In Defense of Teen Girls

Let them sing about their boy problems!

Photo by Olivia Rodrigo on

As everyone knows, Olivia Rodrigo has become an overnight sensation with her song, “drivers license”. Her instant bop has gotten her to the top of the Billboard Charts and on the global radar. Of course, that doesn’t come without a little pushback.

Recently, Rodrigo has been criticized for writing about her personal experience in her alleged love triangle with “High School Musical: The Musical The Series” co-star, Joshua Bassett, and former Disney star, Sabrina Carpenter.

Critics and listeners of the single stated that the song is nothing more than a teenage girl diary entry about boy problems and drama. They also mentioned Rodrigo should attempt to reach a deeper meaning with her song lyrics. I don’t know how she could get even more vulnerable than that.

This sounds all too familiar. Taylor Swift received the same criticism since the release of her debut album back in 2006, and is still dealing with it now. It is almost as if the music industry is a little sexist and misogynistic. To this day, Swift is faced with sexist jokes with the most prevalent being the, “don’t date her unless you want a song written about you,” joke.

Why is it socially acceptable for Ed Sheeran and Drake to make music about love and their relationship problems? But the second a woman does it, they’re ridiculed and labeled as dramatic. The criticism is obviously rooted in gender stereotypes that push harmful ideologies on young and impressionable people. It just further proves that no matter what teen girls do, they are always going to be criticized, ridiculed and shamed by the media or the people in their lives. They are always reduced to being dramatic instead of passionate.

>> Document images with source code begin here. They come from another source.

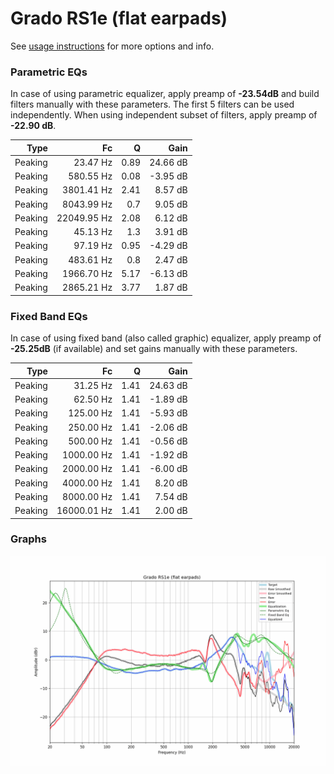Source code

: # Grado RS1e (flat earpads)
See [usage instructions](https://github.com/jaakkopasanen/AutoEq#usage) for more options and info.

### Parametric EQs
In case of using parametric equalizer, apply preamp of **-23.54dB** and build filters manually
with these parameters. The first 5 filters can be used independently.
When using independent subset of filters, apply preamp of **-22.90 dB**.

| Type    | Fc          |    Q | Gain     |
|--------:|------------:|-----:|---------:|
| Peaking | 23.47 Hz    | 0.89 | 24.66 dB |
| Peaking | 580.55 Hz   | 0.08 | -3.95 dB |
| Peaking | 3801.41 Hz  | 2.41 | 8.57 dB  |
| Peaking | 8043.99 Hz  | 0.7  | 9.05 dB  |
| Peaking | 22049.95 Hz | 2.08 | 6.12 dB  |
| Peaking | 45.13 Hz    | 1.3  | 3.91 dB  |
| Peaking | 97.19 Hz    | 0.95 | -4.29 dB |
| Peaking | 483.61 Hz   | 0.8  | 2.47 dB  |
| Peaking | 1966.70 Hz  | 5.17 | -6.13 dB |
| Peaking | 2865.21 Hz  | 3.77 | 1.87 dB  |

### Fixed Band EQs
In case of using fixed band (also called graphic) equalizer, apply preamp of **-25.25dB**
(if available) and set gains manually with these parameters.

| Type    | Fc          |    Q | Gain     |
|--------:|------------:|-----:|---------:|
| Peaking | 31.25 Hz    | 1.41 | 24.63 dB |
| Peaking | 62.50 Hz    | 1.41 | -1.89 dB |
| Peaking | 125.00 Hz   | 1.41 | -5.93 dB |
| Peaking | 250.00 Hz   | 1.41 | -2.06 dB |
| Peaking | 500.00 Hz   | 1.41 | -0.56 dB |
| Peaking | 1000.00 Hz  | 1.41 | -1.92 dB |
| Peaking | 2000.00 Hz  | 1.41 | -6.00 dB |
| Peaking | 4000.00 Hz  | 1.41 | 8.20 dB  |
| Peaking | 8000.00 Hz  | 1.41 | 7.54 dB  |
| Peaking | 16000.01 Hz | 1.41 | 2.00 dB  |

### Graphs
![](./Grado%20RS1e%20(flat%20earpads).png)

For example, when men cry at sporting events because their favorite team won, they’re deemed as passionate. But when a girl does it at a concert, she is labeled as dramatic and ridiculous. WHAT? Make it make sense, please.

One of the saddest things is, it doesn’t stop there. When a girl expresses her interest in a subject similar to Marvel or games, men suddenly become experts in the subject and give the girls a pop quiz to really test their knowledge and how true of a fan they are. That is complete bullshit. Who ever deemed these men as qualified to do so?


Why do people feel the need to invalidate something because teenage girls like it or create it? Shouldn’t we be supporting and uplifting them?

Let them write songs about their break-ups. Let them decide what they want to look like.

Let’s end the culture of bullying them.

In the wise words of Harry Styles, “[Teenage girls are] our future. Our future doctors, lawyers, mothers, presidents, they kind of keep the world going.”